Output the entire listing that follows verbatim.

━━━━━ WORKING DATA

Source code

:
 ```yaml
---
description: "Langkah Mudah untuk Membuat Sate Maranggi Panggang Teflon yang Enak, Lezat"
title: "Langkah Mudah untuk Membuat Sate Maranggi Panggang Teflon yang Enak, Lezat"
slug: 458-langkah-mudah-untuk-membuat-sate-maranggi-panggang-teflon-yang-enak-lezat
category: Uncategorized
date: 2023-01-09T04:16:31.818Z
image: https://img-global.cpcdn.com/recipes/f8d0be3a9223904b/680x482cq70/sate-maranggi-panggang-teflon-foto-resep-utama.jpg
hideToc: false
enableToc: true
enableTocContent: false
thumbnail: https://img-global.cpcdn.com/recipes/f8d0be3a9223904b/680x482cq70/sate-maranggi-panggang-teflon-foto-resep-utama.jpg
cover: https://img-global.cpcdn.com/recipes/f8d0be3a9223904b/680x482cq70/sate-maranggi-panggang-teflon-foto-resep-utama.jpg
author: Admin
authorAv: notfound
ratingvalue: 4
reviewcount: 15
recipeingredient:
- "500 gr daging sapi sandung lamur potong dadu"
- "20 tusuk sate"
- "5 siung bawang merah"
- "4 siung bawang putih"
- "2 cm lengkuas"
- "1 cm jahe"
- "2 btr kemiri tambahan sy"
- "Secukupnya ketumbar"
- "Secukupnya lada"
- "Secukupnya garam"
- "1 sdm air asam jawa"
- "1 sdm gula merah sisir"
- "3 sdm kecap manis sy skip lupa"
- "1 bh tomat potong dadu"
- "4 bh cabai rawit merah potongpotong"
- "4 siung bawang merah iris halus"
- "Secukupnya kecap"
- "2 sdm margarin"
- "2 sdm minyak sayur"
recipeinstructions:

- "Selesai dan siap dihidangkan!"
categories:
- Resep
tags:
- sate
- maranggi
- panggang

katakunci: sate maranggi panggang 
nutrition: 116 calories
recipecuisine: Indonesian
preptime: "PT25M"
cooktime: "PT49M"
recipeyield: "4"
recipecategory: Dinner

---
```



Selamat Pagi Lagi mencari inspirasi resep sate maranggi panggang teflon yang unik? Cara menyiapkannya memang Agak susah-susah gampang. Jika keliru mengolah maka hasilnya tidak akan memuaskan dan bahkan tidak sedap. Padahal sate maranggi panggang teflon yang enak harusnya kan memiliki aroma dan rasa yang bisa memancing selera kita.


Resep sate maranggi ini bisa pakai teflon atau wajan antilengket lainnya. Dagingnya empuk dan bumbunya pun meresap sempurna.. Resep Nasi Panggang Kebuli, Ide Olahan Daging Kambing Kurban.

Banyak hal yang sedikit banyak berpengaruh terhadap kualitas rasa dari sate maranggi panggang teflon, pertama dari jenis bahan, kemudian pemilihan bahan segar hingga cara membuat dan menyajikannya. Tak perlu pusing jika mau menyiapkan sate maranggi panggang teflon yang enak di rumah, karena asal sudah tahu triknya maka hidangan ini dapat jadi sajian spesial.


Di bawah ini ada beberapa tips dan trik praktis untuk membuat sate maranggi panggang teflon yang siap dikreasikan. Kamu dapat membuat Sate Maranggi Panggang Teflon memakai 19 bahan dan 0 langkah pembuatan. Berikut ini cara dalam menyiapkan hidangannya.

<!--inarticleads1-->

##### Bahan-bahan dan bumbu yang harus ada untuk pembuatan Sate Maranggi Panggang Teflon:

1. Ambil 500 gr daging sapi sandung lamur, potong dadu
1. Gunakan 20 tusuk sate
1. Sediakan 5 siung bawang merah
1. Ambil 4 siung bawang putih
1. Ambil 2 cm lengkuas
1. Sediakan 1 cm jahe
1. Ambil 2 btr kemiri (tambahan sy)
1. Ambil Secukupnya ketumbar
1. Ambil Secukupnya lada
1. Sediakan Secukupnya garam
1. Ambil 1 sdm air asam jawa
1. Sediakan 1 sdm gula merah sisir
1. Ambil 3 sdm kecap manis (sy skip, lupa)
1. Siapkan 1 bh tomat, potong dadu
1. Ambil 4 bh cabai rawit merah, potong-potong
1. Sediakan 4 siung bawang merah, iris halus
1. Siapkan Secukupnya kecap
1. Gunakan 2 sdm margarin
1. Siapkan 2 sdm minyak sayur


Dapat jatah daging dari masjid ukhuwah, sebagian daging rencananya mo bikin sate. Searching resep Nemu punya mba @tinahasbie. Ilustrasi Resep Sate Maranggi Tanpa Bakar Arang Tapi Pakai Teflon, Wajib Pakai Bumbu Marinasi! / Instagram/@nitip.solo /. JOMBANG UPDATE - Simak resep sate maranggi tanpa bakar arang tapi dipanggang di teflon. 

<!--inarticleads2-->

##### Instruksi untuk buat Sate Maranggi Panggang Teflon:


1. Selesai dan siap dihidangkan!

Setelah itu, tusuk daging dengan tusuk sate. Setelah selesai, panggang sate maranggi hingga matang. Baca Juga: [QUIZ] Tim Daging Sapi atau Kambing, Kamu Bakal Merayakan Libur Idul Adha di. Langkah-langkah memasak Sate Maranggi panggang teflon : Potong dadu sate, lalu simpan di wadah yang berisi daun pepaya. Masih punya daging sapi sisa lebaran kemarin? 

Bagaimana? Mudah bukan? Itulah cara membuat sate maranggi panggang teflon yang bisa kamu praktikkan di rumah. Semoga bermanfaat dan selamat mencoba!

━━━━━━━━━━

RESPONSE BELOW:
Source code

:
 ```yaml
---
description: "Langkah Mudah untuk Membuat Sate Maranggi Panggang Teflon yang Enak, Lezat"
title: "Langkah Mudah untuk Membuat Sate Maranggi Panggang Teflon yang Enak, Lezat"
slug: 458-langkah-mudah-untuk-membuat-sate-maranggi-panggang-teflon-yang-enak-lezat
category: Uncategorized
date: 2023-01-09T04:16:31.818Z
image: https://img-global.cpcdn.com/recipes/f8d0be3a9223904b/680x482cq70/sate-maranggi-panggang-teflon-foto-resep-utama.jpg
hideToc: false
enableToc: true
enableTocContent: false
thumbnail: https://img-global.cpcdn.com/recipes/f8d0be3a9223904b/680x482cq70/sate-maranggi-panggang-teflon-foto-resep-utama.jpg
cover: https://img-global.cpcdn.com/recipes/f8d0be3a9223904b/680x482cq70/sate-maranggi-panggang-teflon-foto-resep-utama.jpg
author: Admin
authorAv: notfound
ratingvalue: 4
reviewcount: 15
recipeingredient:
- "500 gr daging sapi sandung lamur potong dadu"
- "20 tusuk sate"
- "5 siung bawang merah"
- "4 siung bawang putih"
- "2 cm lengkuas"
- "1 cm jahe"
- "2 btr kemiri tambahan sy"
- "Secukupnya ketumbar"
- "Secukupnya lada"
- "Secukupnya garam"
- "1 sdm air asam jawa"
- "1 sdm gula merah sisir"
- "3 sdm kecap manis sy skip lupa"
- "1 bh tomat potong dadu"
- "4 bh cabai rawit merah potongpotong"
- "4 siung bawang merah iris halus"
- "Secukupnya kecap"
- "2 sdm margarin"
- "2 sdm minyak sayur"
recipeinstructions:

- "Selesai dan siap dihidangkan!"
categories:
- Resep
tags:
- sate
- maranggi
- panggang

katakunci: sate maranggi panggang 
nutrition: 116 calories
recipecuisine: Indonesian
preptime: "PT25M"
cooktime: "PT49M"
recipeyield: "4"
recipecategory: Dinner

---
```



Selamat Pagi Lagi mencari inspirasi resep sate maranggi panggang teflon yang unik? Cara menyiapkannya memang Agak susah-susah gampang. Jika keliru mengolah maka hasilnya tidak akan memuaskan dan bahkan tidak sedap. Padahal sate maranggi panggang teflon yang enak harusnya kan memiliki aroma dan rasa yang bisa memancing selera kita.


Resep sate maranggi ini bisa pakai teflon atau wajan antilengket lainnya. Dagingnya empuk dan bumbunya pun meresap sempurna.. Resep Nasi Panggang Kebuli, Ide Olahan Daging Kambing Kurban.

Banyak hal yang sedikit banyak berpengaruh terhadap kualitas rasa dari sate maranggi panggang teflon, pertama dari jenis bahan, kemudian pemilihan bahan segar hingga cara membuat dan menyajikannya. Tak perlu pusing jika mau menyiapkan sate maranggi panggang teflon yang enak di rumah, karena asal sudah tahu triknya maka hidangan ini dapat jadi sajian spesial.


Di bawah ini ada beberapa tips dan trik praktis untuk membuat sate maranggi panggang teflon yang siap dikreasikan. Kamu dapat membuat Sate Maranggi Panggang Teflon memakai 19 bahan dan 0 langkah pembuatan. Berikut ini cara dalam menyiapkan hidangannya.

<!--inarticleads1-->

##### Bahan-bahan dan bumbu yang harus ada untuk pembuatan Sate Maranggi Panggang Teflon:

1. Ambil 500 gr daging sapi sandung lamur, potong dadu
1. Gunakan 20 tusuk sate
1. Sediakan 5 siung bawang merah
1. Ambil 4 siung bawang putih
1. Ambil 2 cm lengkuas
1. Sediakan 1 cm jahe
1. Ambil 2 btr kemiri (tambahan sy)
1. Ambil Secukupnya ketumbar
1. Ambil Secukupnya lada
1. Sediakan Secukupnya garam
1. Ambil 1 sdm air asam jawa
1. Sediakan 1 sdm gula merah sisir
1. Ambil 3 sdm kecap manis (sy skip, lupa)
1. Siapkan 1 bh tomat, potong dadu
1. Ambil 4 bh cabai rawit merah, potong-potong
1. Sediakan 4 siung bawang merah, iris halus
1. Siapkan Secukupnya kecap
1. Gunakan 2 sdm margarin
1. Siapkan 2 sdm minyak sayur


Dapat jatah daging dari masjid ukhuwah, sebagian daging rencananya mo bikin sate. Searching resep Nemu punya mba @tinahasbie. Ilustrasi Resep Sate Maranggi Tanpa Bakar Arang Tapi Pakai Teflon, Wajib Pakai Bumbu Marinasi! / Instagram/@nitip.solo /. JOMBANG UPDATE - Simak resep sate maranggi tanpa bakar arang tapi dipanggang di teflon. 

<!--inarticleads2-->

##### Instruksi untuk buat Sate Maranggi Panggang Teflon:


1. Selesai dan siap dihidangkan!

Setelah itu, tusuk daging dengan tusuk sate. Setelah selesai, panggang sate maranggi hingga matang. Baca Juga: [QUIZ] Tim Daging Sapi atau Kambing, Kamu Bakal Merayakan Libur Idul Adha di. Langkah-langkah memasak Sate Maranggi panggang teflon : Potong dadu sate, lalu simpan di wadah yang berisi daun pepaya. Masih punya daging sapi sisa lebaran kemarin? 

Bagaimana? Mudah bukan? Itulah cara membuat sate maranggi panggang teflon yang bisa kamu praktikkan di rumah. Semoga bermanfaat dan selamat mencoba!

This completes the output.